The Mudcat Café TM
Thread #13471   Message #910465
Posted By: GUEST,Q
14-Mar-03 - 10:19 PM
Thread Name: Favourite Cowboy Songs-Second Edition
Subject: Lyr Add: OLD DOLORES (James Grafton Rogers)
Thanks to Jim Kroll at the Denver Public Library, Western History section, I now have the published lyrics of "Old Dolores," by James Grafton Rogers, which he published after retirement many years after its composition. There are three verses, with an additional one by George A. H. Fraser, inserted between two and three.

Lyr. Add: OLD DOLORES
James Grafton Rogers (and George A. H. Fraser)
Air: "The Foggy, Foggy Dew," with variations.

In the country down below
Where the little piñons grow,
And it's nearly allus half a day to water,
There us't to stand a town,
Where a crick come tumbling down,
From a mesa where she surely hadn't ought'a.
Her streets were bright with candlelight,
The whole town joined the chorus,
And every man in sight
Let his cattle drift all night
Just to mosey to the town of Old Dolores.
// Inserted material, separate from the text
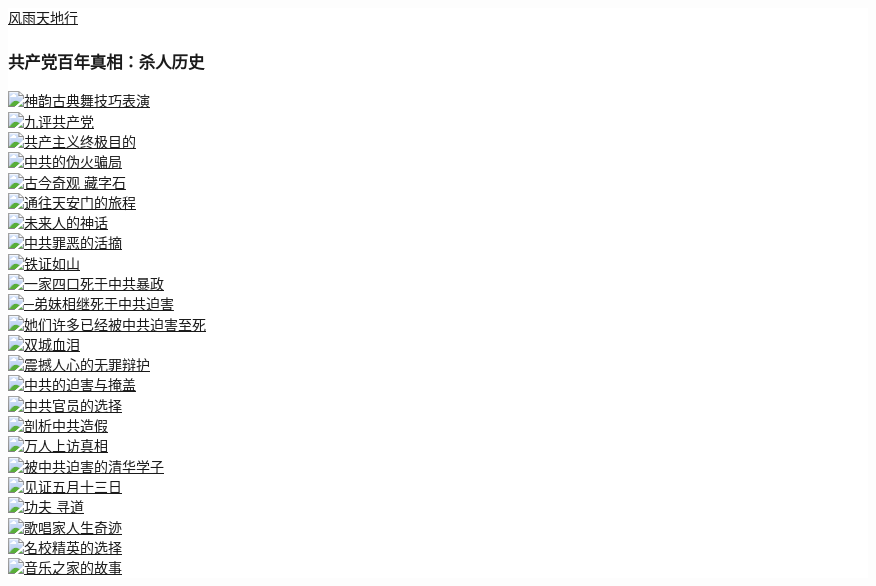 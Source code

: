 <a href="https://github.com/19920513/www/blob/master/README.md?fq#1" target="_blank">风雨天地行</a></p></td></tr><tr><td width="742"><h3><p><strong>共产党百年真相：杀人历史</strong></p></h3></td><td VALIGN=TOP rowspan=50><a href="https://gitlab.com/Columbusr3/vdSY-Classical-Chinese-Dance-Technique-Collection-2018/raw/master/public/SY-Classical-Chinese-Dance-Technique-Collection-2018.webm" target="_blank"><img width="130" src="https://raw.githubusercontent.com/19920513/djy/master/gb/130/gudianwu.jpg" title="神韵古典舞技巧表演" alt="神韵古典舞技巧表演"></a><br><a href="https://github.com/19920513/www/blob/master/README.md?fq#1" target="_blank"><img width="130" src="https://raw.githubusercontent.com/19920513/djy/master/gb/130/9ping.jpg" title="九评共产党" alt="九评共产党"></a><br><a href="https://gitlab.com/dokbcmphk/vdzjmd1_19/raw/master/public/zjmd1_19.webm" target="_blank"><img width="130" src="https://raw.githubusercontent.com/19920513/djy/master/gb/130/communism.jpg" title="共产主义终极目的" alt="共产主义终极目的"></a><br><a href="https://gitlab.com/qwertyui12/ww/-/raw/main/Falsefire.mp4" target="_blank"><img width="130" src="https://raw.githubusercontent.com/19920513/djy/master/gb/130/weihuo.jpg" title="中共的伪火骗局" alt="中共的伪火骗局"></a><br><a href="https://gitlab.com/Dimplegn8/vdTdowhauWx9WiM/raw/master/public/TdowhauWx9WiM.webm" target="_blank"><img width="130" src="https://raw.githubusercontent.com/19920513/djy/master/gb/130/changzhi.jpg" title="古今奇观 藏字石" alt="古今奇观 藏字石"></a><br><a href="https://gitlab.com/Dirkchel/vd3-JTT_CN_MH-360p/raw/master/public/3-JTT_CN_MH-360p.webm" target="_blank"><img width="130" src="https://raw.githubusercontent.com/19920513/djy/master/gb/130/tianan.jpg" title="通往天安门的旅程" alt="通往天安门的旅程"></a><br><a href="https://github.com/19920513/www/blob/master/README.md?fq#1" target="_blank"><img width="130" src="https://raw.githubusercontent.com/19920513/djy/master/gb/130/weilai.jpg" title="未来人的神话" alt="未来人的神话"></a><br><a href="https://github.com/19920513/www/blob/master/README.md?fq#1" target="_blank"><img width="130" src="https://raw.githubusercontent.com/19920513/djy/master/gb/130/ji-zy.jpg" title="中共罪恶的活摘" alt="中共罪恶的活摘"></a><br><a href="https://github.com/19920513/www/blob/master/README.md?fq#1" target="_blank"><img width="130" src="https://raw.githubusercontent.com/19920513/djy/master/gb/130/huozhai.jpg" title="铁证如山" alt="铁证如山"></a><br><a href="https://gitlab.com/Conradfjd/vder3n_3VVJ/raw/master/public/er3n_3VVJ.webm" target="_blank"><img width="130" src="https://raw.githubusercontent.com/19920513/djy/master/gb/130/4ke.jpg" title="一家四口死于中共暴政" alt="一家四口死于中共暴政"></a><br><a href="https://gitlab.com/Conradhm9/vdXmL0_0XDL2p/raw/master/public/XmL0_0XDL2p.webm" target="_blank"><img width="130" src="https://raw.githubusercontent.com/19920513/djy/master/gb/130/jie-di.jpg" title="─弟妹相继死于中共迫害" alt="─弟妹相继死于中共迫害"></a><br><a href="https://gitlab.com/connieas2m/vdNG8l/raw/master/public/NG8l.webm" target="_blank"><img width="130" src="https://raw.githubusercontent.com/19920513/djy/master/gb/130/ma-sj.jpg" title="她们许多已经被中共迫害至死" alt="她们许多已经被中共迫害至死"></a><br><a href="https://gitlab.com/conroy6uj/vdwt6Y_vPhM/raw/master/public/wt6Y_vPhM.webm" target="_blank"><img width="130" src="https://raw.githubusercontent.com/19920513/djy/master/gb/130/shuan-cxl.jpg" title="双城血泪" alt="双城血泪"></a><br><a href="https://gitlab.com/Cherlynjt4/vd5Vu3_XS2V/raw/master/public/5Vu3_XS2V.webm" target="_blank"><img width="130" src="https://raw.githubusercontent.com/19920513/djy/master/gb/130/wu-zbh.jpg" title="震撼人心的无罪辩护" alt="震撼人心的无罪辩护"></a><br><a href="https://gitlab.com/Classiedfw/vdvG2w_fwq/raw/master/public/vG2w_fwq.webm" target="_blank"><img width="130" src="https://raw.githubusercontent.com/19920513/djy/master/gb/130/6c10-720.jpg" title="中共的迫害与掩盖" alt="中共的迫害与掩盖"></a><br><a href="https://gitlab.com/classie65q/vdO2jN_uD/raw/master/public/O2jN_uD.webm" target="_blank"><img width="130" src="https://raw.githubusercontent.com/19920513/djy/master/gb/130/xian-z.jpg" title="中共官员的选择" alt="中共官员的选择"></a><br><a href="https://gitlab.com/Dodiegin6/vd1400forge-1210/raw/master/public/1400forge-1210.webm" target="_blank"><img width="130" src="https://raw.githubusercontent.com/19920513/djy/master/gb/130/1400l.jpg" title="剖析中共造假" alt="剖析中共造假"></a><br><a href="https://gitlab.com/Dirkgj9/vdC1WZ_mj/raw/master/public/C1WZ_mj.webm" target="_blank"><img width="130" src="https://raw.githubusercontent.com/19920513/djy/master/gb/130/425.jpg" title="万人上访真相" alt="万人上访真相"></a><br><a href="https://github.com/19920513/www/blob/master/README.md?fq#1" target="_blank"><img width="130" src="https://raw.githubusercontent.com/19920513/djy/master/gb/130/qing-h.jpg" title="被中共迫害的清华学子" alt="被中共迫害的清华学子"></a><br><a href="https://gitlab.com/Connordgy/vdJZ5e_5Vusp/raw/master/public/JZ5e_5Vusp.webm" target="_blank"><img width="130" src="https://raw.githubusercontent.com/19920513/djy/master/gb/130/jian-z513.jpg" title="见证五月十三日" alt="见证五月十三日"></a><br><a href="https://gitlab.com/Conradtfdc/vd0iY/raw/master/public/0iY.webm" target="_blank"><img width="130" src="https://raw.githubusercontent.com/19920513/djy/master/gb/130/gongfu.jpg" title="功夫 寻道" alt="功夫 寻道"></a><br><a href="https://gitlab.com/Doloresank/vdguanguimin/raw/master/public/guanguimin.webm" target="_blank"><img width="130" src="https://raw.githubusercontent.com/19920513/djy/master/gb/130/guangguimian.jpg" title="歌唱家人生奇迹" alt="歌唱家人生奇迹"></a><br><a href="https://gitlab.com/conradti6i/vdmjjy/raw/master/public/mjjy.webm" target="_blank"><img width="130" src="https://raw.githubusercontent.com/19920513/djy/master/gb/130/ming-jjy.jpg" title="名校精英的选择" alt="名校精英的选择"></a><br><a href="https://gitlab.com/Connorfb9/vdc4rB_QQbr/raw/master/public/c4rB_QQbr.webm" target="_blank"><img width="130" src="https://raw.githubusercontent.com/19920513/djy/master/gb/130/yin-lj.jpg" title="音乐之家的故事" alt="音乐之家的故事"></a><br>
Then things just kind of spin
'Till the sun comes up agin,
Like the back of some old prairie wagon,
And would show you dim and red
Maybe half a hundred head
Of our saddle ponies standing
Reins a-draggin',
The red mud walls,
The water falls,
The whole wide world before us.
But the 'dobe walls are gone
And the goat bells in the dawn
Ain't a jingling in the streets of Old Dolores.

(Additional Verse by George A. H. Fraser)
And the strings of peppers hung
On the house-fronts in the sun,
Blazin' red as some young puncher's bandana,
And the scented smoke that came
From the piñon wood aflame
Smelt like incense to Our Lady of Mañana;
The scarlet lips, the clickin' chips!
The drinks Ramon poured for us!
But the friendly lights are dark,
And the coyote's lonesome bark
Is the only music now in Old Dolores.

The greaser girls that fool
On the Plaza- in the cool,
There was one, I us't to meet her by a willow,
But I guess most any girl
Gives a feller's head a whirl
When the sames been using saddles fer a piller.
The wide-eyed stars,
The long segars,
The smiles that waited for us.
And if there's any little well
Down inside the Gates of Hell,
Why I know the boys have named it
Old Dolores.

Published in "A Golden Treasury," University Club of Denver, 1973, pp. 30-31. Mr. Rogers was a long-time member of the University Club.